Many investors like to consider of themselves as long-term investors, or at least characterize themselves as such.” Their goal is to stay fully invested through thick and thin. The majority of institutions do the same thing. However, such a rigid approach can have disastrous consequences, particularly for individual investors. Individuals and institutions may be able to sit out relatively mild (25% or less) bear markets, but many bear markets are not. Some, like 1973-1974, 2000-2002, and 2007-2008, are downright disastrous.
The Illusion of Buy and Hold
The difficulty always arises at the start, when you begin to detect an imminent bear market. In most circumstances, it is impossible to predict how severe economic conditions will get or how long they will last. The Vietnam War, inflation, and a constrained money supply all contributed to the 1969-1970 correction becoming a 36.9% two-year fall. Prior to that, bear markets lasted an average of nine months and dropped the market by 26%.
During a bear market, most stocks decline, but not all of them recover. Holding on during even a minor bear downturn might leave you with damaged merchandise that may never see its former highs. When the overall environment changes and your stocks are not performing well, you must learn to sell and raise at least some cash.
During the 1980s and 1990s, buy-and-hold investors fell in love with Coca-Cola. Year after year, the soft-drink behemoth traded up and down with the market. However, it stopped working in 1998, as did Gillete, another long-term favorite. When the market fell into a moderate bear market that summer, Coke followed suit. Coke was trapped in a decline two years later, despite some of the market’s most exhilarating advances in decades. This type of stock may return in some cases. But one thing is certain: Coke investors missed out on big gains in companies like America Online and Qualcomm in 1998 and 1999.
Tech Bubble Burst: Lessons Ignored
Anyone who owned technology equities from 2000 to 2002 was also a victim of the buy-and-hold approach. Many high-fliers lost 75% to 90% of their value, and some may never regain their previous highs. Consider Time Warner, Corning, Yahool, Intel, JDS Uniphase, and EMC, which were industry leaders from 1998 to 2000.
How to Protect Yourself from Market Downturns
Swift Action: A Key to Survival
Napoleon once stated that never hesitating in battle gave him an advantage over his opponents, and he was unbeaten for many years. There are the swift and the dead in the stock market’s fight!
Don’t hang around when you observe the first few obvious signs of a market peak. Sell immediately before true weakness emerges. When market indexes reach their peaks and begin large downward reversals, you should move quickly by putting 25% or more of your portfolio in cash and selling your stocks at market prices.
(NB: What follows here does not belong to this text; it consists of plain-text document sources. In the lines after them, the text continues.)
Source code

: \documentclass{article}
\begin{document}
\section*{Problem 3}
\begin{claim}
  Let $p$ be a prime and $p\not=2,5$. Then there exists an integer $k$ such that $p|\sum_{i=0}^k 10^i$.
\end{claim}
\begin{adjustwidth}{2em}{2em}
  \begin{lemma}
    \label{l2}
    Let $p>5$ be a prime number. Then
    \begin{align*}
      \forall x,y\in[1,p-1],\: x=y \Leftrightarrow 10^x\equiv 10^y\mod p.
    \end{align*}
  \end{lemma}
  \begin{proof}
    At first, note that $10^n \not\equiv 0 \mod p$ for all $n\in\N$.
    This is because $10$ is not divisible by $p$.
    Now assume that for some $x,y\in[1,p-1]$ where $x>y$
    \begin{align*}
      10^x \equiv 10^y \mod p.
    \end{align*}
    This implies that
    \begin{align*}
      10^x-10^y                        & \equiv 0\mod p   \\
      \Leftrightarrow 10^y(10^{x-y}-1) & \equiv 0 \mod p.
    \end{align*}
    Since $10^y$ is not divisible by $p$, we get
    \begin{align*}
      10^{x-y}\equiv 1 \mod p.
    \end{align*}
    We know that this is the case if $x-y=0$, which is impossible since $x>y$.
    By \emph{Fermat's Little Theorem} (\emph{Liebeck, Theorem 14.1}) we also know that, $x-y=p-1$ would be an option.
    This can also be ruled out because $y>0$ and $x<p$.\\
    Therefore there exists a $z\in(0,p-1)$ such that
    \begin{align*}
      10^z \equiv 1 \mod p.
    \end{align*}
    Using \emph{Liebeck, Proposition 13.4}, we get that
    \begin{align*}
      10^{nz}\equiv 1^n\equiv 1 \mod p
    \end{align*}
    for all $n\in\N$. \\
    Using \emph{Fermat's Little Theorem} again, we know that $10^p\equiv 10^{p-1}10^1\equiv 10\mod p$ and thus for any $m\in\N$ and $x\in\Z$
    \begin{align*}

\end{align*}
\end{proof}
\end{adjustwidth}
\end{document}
Limit orders (buying or selling at a specific price rather than at market prices using market orders) are not recommended. Concentrate on your abilities to enter and exit a stock when necessary. Quibbling over an eighth- or quarter-point (or their decimal equivalents) may cause you to miss out on a stock purchase or sale.
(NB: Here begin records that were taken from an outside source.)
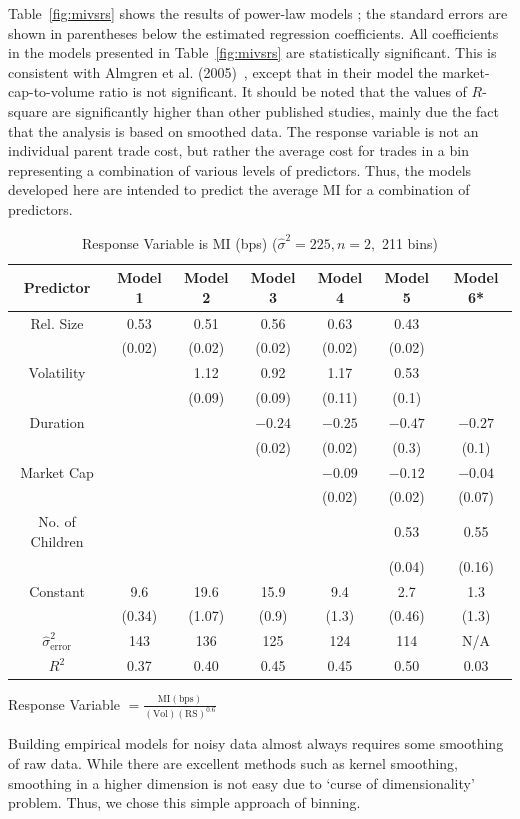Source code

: Table~\ref{fig:mivsrs} shows the results of power-law models ; the standard errors are shown in parentheses below the estimated regression coefficients. All coefficients in the models presented in Table~\ref{fig:mivsrs} are statistically significant. This is consistent with Almgren et al. (2005)~\cite{athl}, except that in their model the market-cap-to-volume ratio is not significant. It should be noted that the values of $R$-square are significantly higher than other published studies, mainly due the fact that the analysis is based on smoothed data. The response variable is not an individual parent trade cost, but rather the average cost for trades in a bin representing a combination of various levels of predictors. Thus, the models developed here are intended to predict the average MI for a combination of predictors.
        \begin{table}[!ht]
        \caption{Response Variable is MI (bps) ($\hat{\sigma}^2=225, n=2,$ 211 bins)\label{tab:responsevarmi}}
        \begin{tabular}{|c|c|c|c|c|c|c|}
        Predictor & Model 1& Model 2 & Model 3 & Model 4 & Model 5 & Model 6* \\ \hline
        Rel. Size & 0.53 & 0.51 & 0.56 & 0.63 & 0.43 & \\
        	& (0.02) & (0.02) & (0.02) & (0.02) & (0.02) & \\
        Volatility & & 1.12 & 0.92 & 1.17 & 0.53 & \\
        	& & (0.09) & (0.09) & (0.11) & (0.1) & \\
        Duration	& & & $-0.24$ & $-0.25$ & $-0.47$ & $-0.27$ \\
        	& & & (0.02) & (0.02) & (0.3) & (0.1) \\
        Market Cap & & & & $-0.09$ & $-0.12$ & $-0.04$ \\
        	& & & & (0.02) & (0.02) & (0.07) \\
        No. of Children & & & & & 0.53 & 0.55 \\
        	& & & & & (0.04) & (0.16) \\
        Constant & 9.6 & 19.6 & 15.9 & 9.4 & 2.7 & 1.3 \\
        	& (0.34) & (1.07) & (0.9) & (1.3) & (0.46) & (1.3) \\ \hline
        $\hat{\sigma}_{\text{error}}^2$ & 143 & 136 & 125 & 124 & 114 & N/A \\
        $R^2$ & 0.37 & 0.40 & 0.45 & 0.45 & 0.50 & 0.03 \\
        \end{tabular} 
        {\small*Response Variable $= \frac{\text{MI}(\text{bps})}{(\text{Vol})(\text{RS})^{0.6}}$}
        \end{table}
Building empirical models for noisy data almost always requires some smoothing of raw data. While there are excellent methods such as kernel smoothing, smoothing in a higher dimension is not easy due to `curse of dimensionality' problem. Thus, we chose this simple approach of binning. 



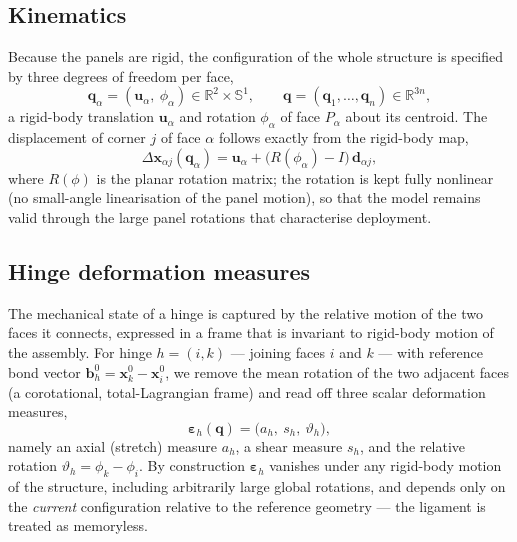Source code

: \documentclass[pdflatex,sn-mathphys-num]{sn-jnl}%
\theoremstyle{thmstyleone}%
\theoremstyle{thmstyletwo}%
\theoremstyle{thmstylethree}%
\begin{document}
\subsection{Kinematics}

Because the panels are rigid, the configuration of the whole structure is
specified by three degrees of freedom per face,
\begin{equation}
  \bm{q}_\alpha = (\bm{u}_\alpha,\ \phi_\alpha) \in \mathbb{R}^2 \times \mathbb{S}^1,
  \qquad
  \bm{q} = (\bm{q}_1,\dots,\bm{q}_{n}) \in \mathbb{R}^{3n},
\end{equation}
a rigid-body translation $\bm{u}_\alpha$ and rotation $\phi_\alpha$ of face
$P_\alpha$ about its centroid. The displacement of corner $j$ of face $\alpha$
follows exactly from the rigid-body map,
\begin{equation}
  \Delta\bm{x}_{\alpha j}(\bm{q}_\alpha)
    = \bm{u}_\alpha + \bigl(R(\phi_\alpha) - I\bigr)\,\bm{d}_{\alpha j},
\end{equation}
where $R(\phi)$ is the planar rotation matrix; the rotation is kept fully
nonlinear (no small-angle linearisation of the panel motion), so that the model
remains valid through the large panel rotations that characterise deployment.

\subsection{Hinge deformation measures}

The mechanical state of a hinge is captured by the relative motion of the two
faces it connects, expressed in a frame that is invariant to rigid-body motion of
the assembly. For hinge $h=(i,k)$ --- joining faces $i$ and $k$ --- with reference
bond vector $\bm{b}_h^{0} = \bm{x}_k^{0} - \bm{x}_i^{0}$, we remove the mean
rotation of the two adjacent faces (a corotational, total-Lagrangian frame) and
read off three scalar deformation measures,
\begin{equation}
  \bm{\varepsilon}_h(\bm{q}) = \bigl(a_h,\ s_h,\ \vartheta_h\bigr),
  \label{eq:hinge-strain}
\end{equation}
namely an axial (stretch) measure $a_h$, a shear measure $s_h$, and the relative
rotation $\vartheta_h = \phi_k - \phi_i$. By construction $\bm{\varepsilon}_h$
vanishes under any rigid-body motion of the structure, including arbitrarily large
global rotations, and depends only on the \emph{current} configuration relative to
the reference geometry --- the ligament is treated as memoryless. 
\end{document}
Evolving Strategies for Turbulent Times
In the end, there are really only two options when a new bear market begins: sell and retreat or go short. When you withdraw, you should do so until the bear market ends. This is frequently five to six months or more. However, in the protracted, troubled decades of 1969-1970 and 1973-1974, it meant up to two years. The bear market that began in March 2000, during the Clinton administration’s final year, lasted far longer and was significantly more severe than usual. Nine out of ten investors suffered significant losses, particularly in high-tech firms. It marked the conclusion of a decade of numerous excesses in America, a decade in which the country became irresponsible and let down its guard. Stocks were running wild during the “anything goes” period.
If your stock account is on margin, lightning-fast action is even more crucial. If your portfolio is completely margined, with half of the money in your stocks borrowed from your broker, a 20% drop in stock price results in a 40% loss. A 50% drop in your investments might bankrupt you! Never, ever attempt to ride a bear market on margin.
Short selling can be successful, but be warned: it’s a difficult and highly specialized talent that should only be undertaken during bear markets. Few individuals make a living from it.